→ TASK TO CARRY OUT
From the entries below, copy every line where the string "with" appears.

DATA: Begin

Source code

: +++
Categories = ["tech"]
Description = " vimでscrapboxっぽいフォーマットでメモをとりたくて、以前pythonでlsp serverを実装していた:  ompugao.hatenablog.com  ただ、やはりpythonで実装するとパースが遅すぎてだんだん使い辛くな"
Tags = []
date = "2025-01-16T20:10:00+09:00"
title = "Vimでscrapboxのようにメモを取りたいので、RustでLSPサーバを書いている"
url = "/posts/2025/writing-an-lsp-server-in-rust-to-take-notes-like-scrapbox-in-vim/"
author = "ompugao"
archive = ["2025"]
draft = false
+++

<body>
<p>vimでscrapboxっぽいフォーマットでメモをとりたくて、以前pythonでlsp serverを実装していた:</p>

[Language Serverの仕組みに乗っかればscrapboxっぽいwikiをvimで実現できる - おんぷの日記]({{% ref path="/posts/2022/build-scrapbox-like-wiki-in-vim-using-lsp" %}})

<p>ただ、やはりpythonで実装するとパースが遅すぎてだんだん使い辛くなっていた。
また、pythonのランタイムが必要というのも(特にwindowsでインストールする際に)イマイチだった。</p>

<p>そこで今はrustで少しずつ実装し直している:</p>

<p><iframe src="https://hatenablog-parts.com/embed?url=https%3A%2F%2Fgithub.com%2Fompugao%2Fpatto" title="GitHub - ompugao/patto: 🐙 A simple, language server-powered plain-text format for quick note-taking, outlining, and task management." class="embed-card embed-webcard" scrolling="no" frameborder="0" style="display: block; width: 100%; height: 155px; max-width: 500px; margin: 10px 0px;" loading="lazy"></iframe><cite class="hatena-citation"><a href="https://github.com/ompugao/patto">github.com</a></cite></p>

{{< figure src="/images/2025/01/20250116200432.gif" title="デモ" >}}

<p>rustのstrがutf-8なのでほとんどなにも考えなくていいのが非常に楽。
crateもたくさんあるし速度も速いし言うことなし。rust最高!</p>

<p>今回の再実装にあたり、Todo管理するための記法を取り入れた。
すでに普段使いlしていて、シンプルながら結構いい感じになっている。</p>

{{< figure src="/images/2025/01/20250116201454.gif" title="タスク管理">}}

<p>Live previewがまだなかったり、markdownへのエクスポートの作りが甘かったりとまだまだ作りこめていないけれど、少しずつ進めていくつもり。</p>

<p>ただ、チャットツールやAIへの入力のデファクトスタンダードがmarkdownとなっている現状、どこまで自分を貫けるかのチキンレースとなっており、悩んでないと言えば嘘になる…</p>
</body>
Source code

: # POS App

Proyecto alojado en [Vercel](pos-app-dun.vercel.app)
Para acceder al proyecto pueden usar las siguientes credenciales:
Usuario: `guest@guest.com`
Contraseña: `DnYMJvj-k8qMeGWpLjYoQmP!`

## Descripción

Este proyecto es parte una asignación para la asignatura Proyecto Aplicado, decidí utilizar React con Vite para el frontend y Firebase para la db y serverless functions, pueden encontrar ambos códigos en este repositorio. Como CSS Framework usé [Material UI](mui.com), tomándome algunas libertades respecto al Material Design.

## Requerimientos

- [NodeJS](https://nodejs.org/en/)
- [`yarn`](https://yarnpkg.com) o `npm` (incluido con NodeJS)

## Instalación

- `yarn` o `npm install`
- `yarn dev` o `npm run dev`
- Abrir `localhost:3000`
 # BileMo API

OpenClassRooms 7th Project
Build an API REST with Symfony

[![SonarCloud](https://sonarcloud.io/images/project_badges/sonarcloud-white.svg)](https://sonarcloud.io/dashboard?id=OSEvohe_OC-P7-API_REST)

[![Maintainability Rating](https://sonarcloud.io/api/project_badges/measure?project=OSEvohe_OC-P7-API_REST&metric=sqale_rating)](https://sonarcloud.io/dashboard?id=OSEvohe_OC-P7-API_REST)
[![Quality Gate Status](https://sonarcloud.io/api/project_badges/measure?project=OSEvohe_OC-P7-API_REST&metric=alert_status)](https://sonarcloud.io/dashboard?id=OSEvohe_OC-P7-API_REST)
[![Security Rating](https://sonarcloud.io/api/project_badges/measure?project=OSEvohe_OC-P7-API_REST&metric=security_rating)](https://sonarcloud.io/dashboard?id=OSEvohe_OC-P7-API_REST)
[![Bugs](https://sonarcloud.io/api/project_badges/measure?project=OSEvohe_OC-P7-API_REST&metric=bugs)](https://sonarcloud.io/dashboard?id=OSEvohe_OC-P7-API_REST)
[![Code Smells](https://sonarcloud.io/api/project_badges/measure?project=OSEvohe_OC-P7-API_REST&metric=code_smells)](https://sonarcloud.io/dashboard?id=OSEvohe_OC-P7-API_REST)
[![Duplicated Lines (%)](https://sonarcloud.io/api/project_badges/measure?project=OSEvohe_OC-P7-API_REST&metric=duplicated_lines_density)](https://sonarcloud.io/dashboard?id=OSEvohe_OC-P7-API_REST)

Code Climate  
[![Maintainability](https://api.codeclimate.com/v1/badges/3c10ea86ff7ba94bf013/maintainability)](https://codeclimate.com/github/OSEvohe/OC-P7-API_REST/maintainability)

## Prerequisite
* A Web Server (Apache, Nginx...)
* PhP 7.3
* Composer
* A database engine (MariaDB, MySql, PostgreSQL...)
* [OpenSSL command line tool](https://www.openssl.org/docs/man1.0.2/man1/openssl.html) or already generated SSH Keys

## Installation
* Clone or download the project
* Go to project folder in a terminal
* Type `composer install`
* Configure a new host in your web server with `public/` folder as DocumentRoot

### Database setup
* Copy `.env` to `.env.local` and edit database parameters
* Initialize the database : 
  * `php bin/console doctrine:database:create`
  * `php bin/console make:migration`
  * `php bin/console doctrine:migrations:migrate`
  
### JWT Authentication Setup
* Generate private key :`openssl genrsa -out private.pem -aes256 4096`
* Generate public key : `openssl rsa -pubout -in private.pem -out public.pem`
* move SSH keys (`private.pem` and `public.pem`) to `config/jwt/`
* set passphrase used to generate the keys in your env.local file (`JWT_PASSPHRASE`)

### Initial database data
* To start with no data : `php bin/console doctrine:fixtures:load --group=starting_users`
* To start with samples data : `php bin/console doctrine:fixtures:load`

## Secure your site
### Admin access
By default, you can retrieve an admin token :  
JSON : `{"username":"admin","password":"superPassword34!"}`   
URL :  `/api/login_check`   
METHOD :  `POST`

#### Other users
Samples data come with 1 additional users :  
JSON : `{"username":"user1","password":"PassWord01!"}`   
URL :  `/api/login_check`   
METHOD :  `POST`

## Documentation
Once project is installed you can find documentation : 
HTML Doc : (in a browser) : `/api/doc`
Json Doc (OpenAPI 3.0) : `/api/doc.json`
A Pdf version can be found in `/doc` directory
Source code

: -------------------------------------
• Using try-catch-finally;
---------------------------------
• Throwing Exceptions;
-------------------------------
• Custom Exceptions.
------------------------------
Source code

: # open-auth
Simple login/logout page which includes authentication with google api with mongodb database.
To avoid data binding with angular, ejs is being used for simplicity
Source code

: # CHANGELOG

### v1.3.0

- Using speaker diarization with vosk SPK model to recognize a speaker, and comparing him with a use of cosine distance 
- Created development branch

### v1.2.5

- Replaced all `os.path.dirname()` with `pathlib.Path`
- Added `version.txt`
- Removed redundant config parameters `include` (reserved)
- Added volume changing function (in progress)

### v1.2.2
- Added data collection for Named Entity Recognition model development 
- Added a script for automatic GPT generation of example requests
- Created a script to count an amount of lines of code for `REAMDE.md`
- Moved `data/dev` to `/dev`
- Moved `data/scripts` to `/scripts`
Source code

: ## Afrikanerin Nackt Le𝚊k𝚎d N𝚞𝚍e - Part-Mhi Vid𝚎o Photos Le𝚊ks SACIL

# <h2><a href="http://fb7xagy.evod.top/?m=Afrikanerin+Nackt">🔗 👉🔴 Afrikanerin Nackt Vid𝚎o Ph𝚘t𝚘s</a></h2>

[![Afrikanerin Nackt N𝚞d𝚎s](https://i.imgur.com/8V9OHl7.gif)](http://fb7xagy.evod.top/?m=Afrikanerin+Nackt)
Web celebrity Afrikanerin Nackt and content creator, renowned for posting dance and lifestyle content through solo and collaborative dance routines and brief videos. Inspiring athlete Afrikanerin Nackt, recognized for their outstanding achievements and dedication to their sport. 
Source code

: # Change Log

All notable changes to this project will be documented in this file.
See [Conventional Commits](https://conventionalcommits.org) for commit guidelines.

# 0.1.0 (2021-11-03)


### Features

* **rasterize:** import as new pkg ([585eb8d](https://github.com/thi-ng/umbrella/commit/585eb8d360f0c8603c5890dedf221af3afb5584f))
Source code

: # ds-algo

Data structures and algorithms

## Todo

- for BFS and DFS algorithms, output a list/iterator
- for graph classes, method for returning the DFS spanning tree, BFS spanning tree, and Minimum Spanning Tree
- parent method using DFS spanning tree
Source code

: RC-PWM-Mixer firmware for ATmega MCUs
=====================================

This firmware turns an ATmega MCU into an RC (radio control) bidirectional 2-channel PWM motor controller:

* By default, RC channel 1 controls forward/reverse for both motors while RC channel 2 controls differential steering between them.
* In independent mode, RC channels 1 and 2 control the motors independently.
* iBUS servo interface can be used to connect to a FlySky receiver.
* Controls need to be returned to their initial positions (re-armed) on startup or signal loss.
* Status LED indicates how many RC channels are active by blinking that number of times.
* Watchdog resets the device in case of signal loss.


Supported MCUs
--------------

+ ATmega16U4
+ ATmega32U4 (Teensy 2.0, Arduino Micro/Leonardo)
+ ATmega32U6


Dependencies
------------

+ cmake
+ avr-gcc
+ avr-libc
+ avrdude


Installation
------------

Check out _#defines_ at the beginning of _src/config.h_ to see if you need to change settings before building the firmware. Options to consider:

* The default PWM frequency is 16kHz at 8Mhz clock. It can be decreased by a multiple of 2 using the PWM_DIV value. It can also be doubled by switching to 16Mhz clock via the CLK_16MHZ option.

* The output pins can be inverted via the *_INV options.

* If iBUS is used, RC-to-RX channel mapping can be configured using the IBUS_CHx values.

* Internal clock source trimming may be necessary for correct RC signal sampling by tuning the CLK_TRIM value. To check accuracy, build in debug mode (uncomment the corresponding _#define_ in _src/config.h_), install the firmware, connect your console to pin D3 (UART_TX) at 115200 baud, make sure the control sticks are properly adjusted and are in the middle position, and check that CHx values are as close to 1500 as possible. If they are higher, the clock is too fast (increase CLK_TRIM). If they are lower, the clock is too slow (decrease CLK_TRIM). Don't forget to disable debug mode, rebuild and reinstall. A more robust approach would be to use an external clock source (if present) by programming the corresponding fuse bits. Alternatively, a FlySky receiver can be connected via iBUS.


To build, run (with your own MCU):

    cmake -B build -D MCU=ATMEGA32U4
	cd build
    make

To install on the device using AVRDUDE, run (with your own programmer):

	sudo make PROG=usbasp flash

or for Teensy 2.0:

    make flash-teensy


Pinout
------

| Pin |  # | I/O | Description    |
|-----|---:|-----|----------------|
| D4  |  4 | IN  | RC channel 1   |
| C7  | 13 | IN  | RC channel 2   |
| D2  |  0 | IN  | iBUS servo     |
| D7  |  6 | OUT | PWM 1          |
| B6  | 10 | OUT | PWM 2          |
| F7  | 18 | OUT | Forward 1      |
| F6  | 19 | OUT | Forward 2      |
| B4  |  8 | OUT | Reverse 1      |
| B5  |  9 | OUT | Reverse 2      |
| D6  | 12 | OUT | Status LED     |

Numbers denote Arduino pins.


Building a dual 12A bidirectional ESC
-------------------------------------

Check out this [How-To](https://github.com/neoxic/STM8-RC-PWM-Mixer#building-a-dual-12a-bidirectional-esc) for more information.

DATA: End

→ TASK ANSWER
Build an API REST with Symfony
* Configure a new host in your web server with `public/` folder as DocumentRoot
* To start with no data : `php bin/console doctrine:fixtures:load --group=starting_users`
* To start with samples data : `php bin/console doctrine:fixtures:load`
Samples data come with 1 additional users :  
Simple login/logout page which includes authentication with google api with mongodb database.
To avoid data binding with angular, ejs is being used for simplicity
- Using speaker diarization with vosk SPK model to recognize a speaker, and comparing him with a use of cosine distance 
- Replaced all `os.path.dirname()` with `pathlib.Path`
To build, run (with your own MCU):
To install on the device using AVRDUDE, run (with your own programmer):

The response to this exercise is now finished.